A Data science-based solution needs to address
problems at multiple levels. While it addresses a business problem,
computationally it is comprised of a pipeline of algorithm which, in
turn, operates on relevant data presented in proper format. Thus to understand
the them we need to focus at least at the
- Business level;
- Algorithm level; and
- Data level.
Contrary to the popular belief, almost all
non-trivial data science solutions are needed to be built ground up with minute
and interrelated attention to the details of the problem at all three levels.
In the following we shall try to understand that with the help of an running
example of aspects of a churn analysis solution.
It is vital to understand that in most
real-world cases we are re-purposing the data for building the solution. In
other words the data used is not collected for the purpose of kind of analysis
we want to perform. They are collected as part of transactional and operational
activities of the organization. Thus the strategies for collection, formatting
and storage of the data is optimized for those purpose. Therefore, locating the
relevant data and processing them to enable application of data science
technique can be quite non-trivial, often herculean exercise.

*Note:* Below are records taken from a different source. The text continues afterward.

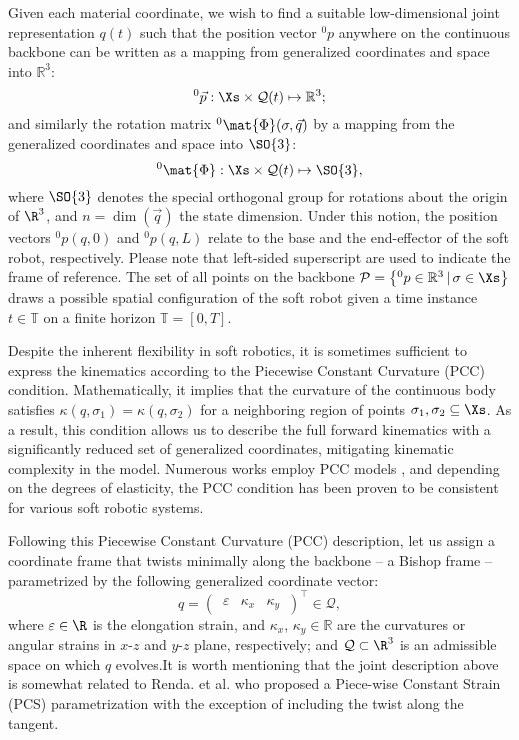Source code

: {Given each material coordinate, we wish to find a suitable low-dimensional joint representation $q(t)$ such that the position vector $^0p$ anywhere on the continuous backbone can be written as a mapping from generalized coordinates and space into $\mathbb{R}^3$:
%
\begin{equation}
^0\vec{p}:  \Xs \times \mathcal{Q}(t) \mapsto \mathbb{R}^3;
\end{equation}
%
and similarly the rotation matrix $^0\mat{\Phi}(\sigma,\vec{q})$ by a mapping from the generalized coordinates and space into $\SO{3}$:
%
\begin{equation}
^0\mat{\Phi}: \Xs \times \mathcal{Q}(t) \mapsto \SO{3}, \label{eq:phi_map}
\end{equation}
%
where {$\SO{3}$ denotes the special orthogonal group for rotations about the origin of $\R^3$}, and $n = \dim(\vec{q})$ the state dimension. Under this notion, the position vectors $^0p(q,0)$ and {$^0p(q,L)$} relate to the base and the end-effector of the soft robot, respectively. {Please note that left-sided superscript are used to indicate the frame of reference.} The set of all points on the backbone $\mathcal{P} = \left\{^0p \in \mathbb{R}^3\, |\, \sigma \in \Xs \right\}$ draws a possible {spatial} configuration of the soft robot given {a time instance $t \in \mathbb{T}$ on a finite horizon $\mathbb{T} = [0,T]$}.
%
\begin{intermezzo}
Despite the inherent flexibility in soft robotics, it is sometimes sufficient to express the kinematics according to the Piecewise Constant Curvature (PCC) condition. Mathematically, it implies that the curvature of the continuous body satisfies $\kappa(q,\sigma_1) = \kappa(q,\sigma_2)$ for a neighboring region of points $\sigma_1,\sigma_2 \subseteq \Xs$. As a result, this condition allows us to describe the full forward kinematics with a significantly reduced set of generalized coordinates, mitigating kinematic complexity in the model. Numerous works employ PCC models \cite{Falkenhahn2015,Katzschmann2019,Tatlicioglu2007,Marchese2016,Godage2016,Santina2020Pcc}, and depending on the degrees of elasticity, the PCC condition has been proven to be consistent for various soft robotic systems.
\end{intermezzo}
%
{Following this Piecewise Constant Curvature (PCC) description, let us assign a coordinate frame that twists minimally along the backbone -- a Bishop frame \cite{Bishop1975}-- parametrized by the following generalized coordinate vector:}
%
\begin{equation}
q = \begin{pmatrix}
\,\varepsilon & \kappa_x & \kappa_y\,
\end{pmatrix}^\top \in \mathcal{Q},
\label{eq:coordinate}
\end{equation}
%
\noindent where {$\varepsilon \in \R$ is the elongation strain}, and $\kappa_x,\,\kappa_y\in\mathbb{R}$ are the curvatures or angular strains in $x$-$z$ and $y$-$z$ plane, respectively; and $\mathcal{Q} \subset \R^3$ is an admissible space on which $q$ evolves.It is worth mentioning that the joint description above is somewhat related to Renda. et al. \cite{Renda2018} who proposed a Piece-wise Constant Strain (PCS) parametrization with the exception of including the twist along the tangent.

}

From a user perspective a solution life-cycle
can be understood as following:
- Solution
development: Using historical data, involves extensive experimentation,
testing and validation;
- Solution deployment: Using the solution to get the
insight and/or decision support;
- Solution
assimilation: In the workflow enabling actions based on insight and/or
prediction made by the solution;
- Solution
maintenance and update: Periodic checking and validation of the solution
performance and update to improve performance if required.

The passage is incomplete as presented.